He darkens the door of our neighborhoods by being born in the alley, in a stable, among the animals within the dirt of their domicile and in the stinking dung of their latrine.  A little hay becomes the bed that should have belonged to a King.  A few shepherds should have been the whole world in kneeling adoration.  Angels sang in sweetness what a world should have proclaimed with gusto.  A Virgin Mother from nowhere's ville and a betrothed husband whose maiden was first the Mother of God before she was his wife -- where did He get this cast of characters?

Ah, but He came to us who were made by Him and we knew Him not.  The lavish and excessive grace of His birth made us fearful more than it bade us come -- what kind of God would be so foolish with His precious grace and what kind of God would stoop so low for a clearly undeserving people? 

In the end the thing that makes Christmas so great is the same thing that makes it so darn hard to take seriously -- it is grace beyond all measure, liberally applied, poured out in richest flowing stream...  That is what we meet in the Manger, what we see in the cross, what we find in the tomb missing its Lord... God grant us the Holy Spirit that this relentless and reckless grace may find in us faith to receive it, hearts to rejoice over it, gratitude to give thanks for it, and courage to share it with others with the same seemingly reckless abandon that God has given it to us...
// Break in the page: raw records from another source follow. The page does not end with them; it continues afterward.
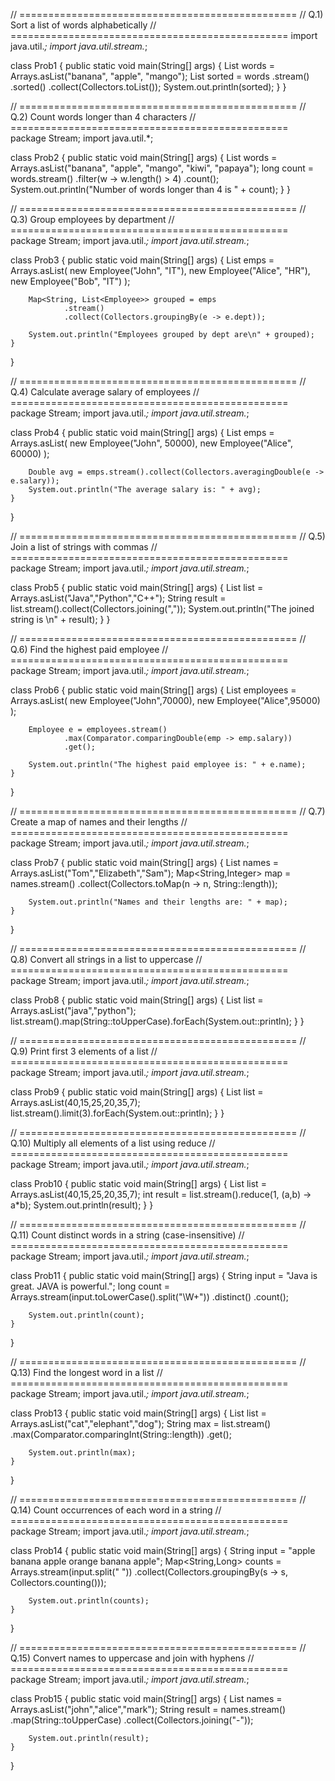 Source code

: // ================================================
// Q.1) Sort a list of words alphabetically
// ================================================
import java.util.*;
import java.util.stream.*;

class Prob1 {
    public static void main(String[] args) {
        List<String> words = Arrays.asList("banana", "apple", "mango");
        List<String> sorted = words
                .stream()
                .sorted()
                .collect(Collectors.toList());
        System.out.println(sorted);
    }
}

// ================================================
// Q.2) Count words longer than 4 characters
// ================================================
package Stream;
import java.util.*;

class Prob2 {
    public static void main(String[] args) {
        List<String> words = Arrays.asList("banana", "apple", "mango", "kiwi", "papaya");
        long count = words.stream()
                .filter(w -> w.length() > 4)
                .count();
        System.out.println("Number of words longer than 4 is " + count);
    }
}

// ================================================
// Q.3) Group employees by department
// ================================================
package Stream;
import java.util.*;
import java.util.stream.*;

class Prob3 {
    public static void main(String[] args) {
        List<Employee> emps = Arrays.asList(
            new Employee("John", "IT"),
            new Employee("Alice", "HR"),
            new Employee("Bob", "IT")
        );

        Map<String, List<Employee>> grouped = emps
                .stream()
                .collect(Collectors.groupingBy(e -> e.dept));

        System.out.println("Employees grouped by dept are\n" + grouped);
    }
}

// ================================================
// Q.4) Calculate average salary of employees
// ================================================
package Stream;
import java.util.*;
import java.util.stream.*;

class Prob4 {
    public static void main(String[] args) {
        List<Employee> emps = Arrays.asList(
            new Employee("John", 50000),
            new Employee("Alice", 60000)
        );

        Double avg = emps.stream().collect(Collectors.averagingDouble(e -> e.salary));
        System.out.println("The average salary is: " + avg);
    }
}

// ================================================
// Q.5) Join a list of strings with commas
// ================================================
package Stream;
import java.util.*;
import java.util.stream.*;

class Prob5 {
    public static void main(String[] args) {
        List<String> list = Arrays.asList("Java","Python","C++");
        String result = list.stream().collect(Collectors.joining(","));
        System.out.println("The joined string is \n" + result);
    }
}

// ================================================
// Q.6) Find the highest paid employee
// ================================================
package Stream;
import java.util.*;
import java.util.stream.*;

class Prob6 {
    public static void main(String[] args) {
        List<Employee> employees = Arrays.asList(
            new Employee("John",70000),
            new Employee("Alice",95000)
        );

        Employee e = employees.stream()
                .max(Comparator.comparingDouble(emp -> emp.salary))
                .get();

        System.out.println("The highest paid employee is: " + e.name);
    }
}

// ================================================
// Q.7) Create a map of names and their lengths
// ================================================
package Stream;
import java.util.*;
import java.util.stream.*;

class Prob7 {
    public static void main(String[] args) {
        List<String> names = Arrays.asList("Tom","Elizabeth","Sam");
        Map<String,Integer> map = names.stream()
                .collect(Collectors.toMap(n -> n, String::length));

        System.out.println("Names and their lengths are: " + map);
    }
}

// ================================================
// Q.8) Convert all strings in a list to uppercase
// ================================================
package Stream;
import java.util.*;
import java.util.stream.*;

class Prob8 {
    public static void main(String[] args) {
        List<String> list = Arrays.asList("java","python");
        list.stream().map(String::toUpperCase).forEach(System.out::println);
    }
}

// ================================================
// Q.9) Print first 3 elements of a list
// ================================================
package Stream;
import java.util.*;
import java.util.stream.*;

class Prob9 {
    public static void main(String[] args) {
        List<Integer> list = Arrays.asList(40,15,25,20,35,7);
        list.stream().limit(3).forEach(System.out::println);
    }
}

// ================================================
// Q.10) Multiply all elements of a list using reduce
// ================================================
package Stream;
import java.util.*;
import java.util.stream.*;

class Prob10 {
    public static void main(String[] args) {
        List<Integer> list = Arrays.asList(40,15,25,20,35,7);
        int result = list.stream().reduce(1, (a,b) -> a*b);
        System.out.println(result);
    }
}

// ================================================
// Q.11) Count distinct words in a string (case-insensitive)
// ================================================
package Stream;
import java.util.*;
import java.util.stream.*;

class Prob11 {
    public static void main(String[] args) {
        String input = "Java is great. JAVA is powerful.";
        long count = Arrays.stream(input.toLowerCase().split("\\W+"))
                .distinct()
                .count();

        System.out.println(count);
    }
}

// ================================================
// Q.13) Find the longest word in a list
// ================================================
package Stream;
import java.util.*;
import java.util.stream.*;

class Prob13 {
    public static void main(String[] args) {
        List<String> list = Arrays.asList("cat","elephant","dog");
        String max = list.stream()
                .max(Comparator.comparingInt(String::length))
                .get();

        System.out.println(max);
    }
}

// ================================================
// Q.14) Count occurrences of each word in a string
// ================================================
package Stream;
import java.util.*;
import java.util.stream.*;

class Prob14 {
    public static void main(String[] args) {
        String input = "apple banana apple orange banana apple";
        Map<String,Long> counts = Arrays.stream(input.split(" "))
                .collect(Collectors.groupingBy(s -> s, Collectors.counting()));

        System.out.println(counts);
    }
}

// ================================================
// Q.15) Convert names to uppercase and join with hyphens
// ================================================
package Stream;
import java.util.*;
import java.util.stream.*;

class Prob15 {
    public static void main(String[] args) {
        List<String> names = Arrays.asList("john","alice","mark");
        String result = names.stream()
                .map(String::toUpperCase)
                .collect(Collectors.joining("-"));

        System.out.println(result);
    }
}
A Blessed Nativity to all my readers.... Pastor Peters +

5 comments:

Anonymous said...

Grace is like the "bar tab of a
drunken sailor". Real classy
comparison for the Christmas Day
celebration of our Savior's birth.
This type of tasteless remark is why
blogging burnout is a serious
problem for some clergy.

J.G.F. said...

Obviously, Annonymous, you did not READ what Pr. Peters posted.

Blessed Christmass! And thank you for your insight, Larry.

Anonymous said...

I really have to come to the defense of Rev. Peters on this one. When our Lord talked about the Father’s gifts, He said, “You who are evil know how to give gifts to your children, … how much more will my Father in heaven …”. We who are evil cannot imagine the full extent of the lavish grace of God; we can only get a hint by comparing it to the excesses of our evil, because we are so much better at being evil than at being good. That is, I believe, what Rev. Peters was doing. And, of course, pointing out that at the height of our evil, when we are like the drunken sailor, He still does not abandon us.
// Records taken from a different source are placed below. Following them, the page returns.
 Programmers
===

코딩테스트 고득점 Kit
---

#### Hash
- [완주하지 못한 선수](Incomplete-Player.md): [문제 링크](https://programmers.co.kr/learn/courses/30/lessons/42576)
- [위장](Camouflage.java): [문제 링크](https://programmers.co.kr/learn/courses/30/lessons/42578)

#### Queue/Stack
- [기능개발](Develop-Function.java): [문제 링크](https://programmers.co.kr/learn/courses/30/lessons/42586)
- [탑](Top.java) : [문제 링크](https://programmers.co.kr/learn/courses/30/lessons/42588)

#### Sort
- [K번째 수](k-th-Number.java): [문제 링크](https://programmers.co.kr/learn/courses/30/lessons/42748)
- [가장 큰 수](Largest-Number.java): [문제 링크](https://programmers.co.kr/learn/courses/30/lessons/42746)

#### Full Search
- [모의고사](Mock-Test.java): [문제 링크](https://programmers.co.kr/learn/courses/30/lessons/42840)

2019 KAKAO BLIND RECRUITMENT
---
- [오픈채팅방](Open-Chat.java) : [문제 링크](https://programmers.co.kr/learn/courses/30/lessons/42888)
Peace and Joy to all on this holy night,
George A. Marquart

PS.: Just so nobody starts gathering wood for the pyre, no, we should not sin so that grace might abound.

Pastor Peters said...

From our perspective, that is exactly how grace appears -- it is not the way of man but only the way of God, careless, reckless, relentless... that is the grace of God for who can make sense out of the King of the Universe who is laid in the straw of a manger in a stable? Tasteless? I guess that is a matter of perspective. But God's grace is not tame or docile. It is as wild as the lion Aslan or a man clothed in animal skin eating locusts and wild honey screaming about the kingdom of God is at hand. My point was that we try to box God up, dress Him up, tame Him, and make Him reasonable... but it cannot be done and God will not allow it... Merry Christmas! George and John got it...

Anonymous said...

God's grace is like the free-spending
and reckless New York Yankees front
office of the Steinbreiner family.
They throw money at free agents and
have over $200,000 million payroll
and yet won only 2 world series in
the last 10 years. Their payroll is
so high they had to pay a luxury tax
of 70 million dollars last season.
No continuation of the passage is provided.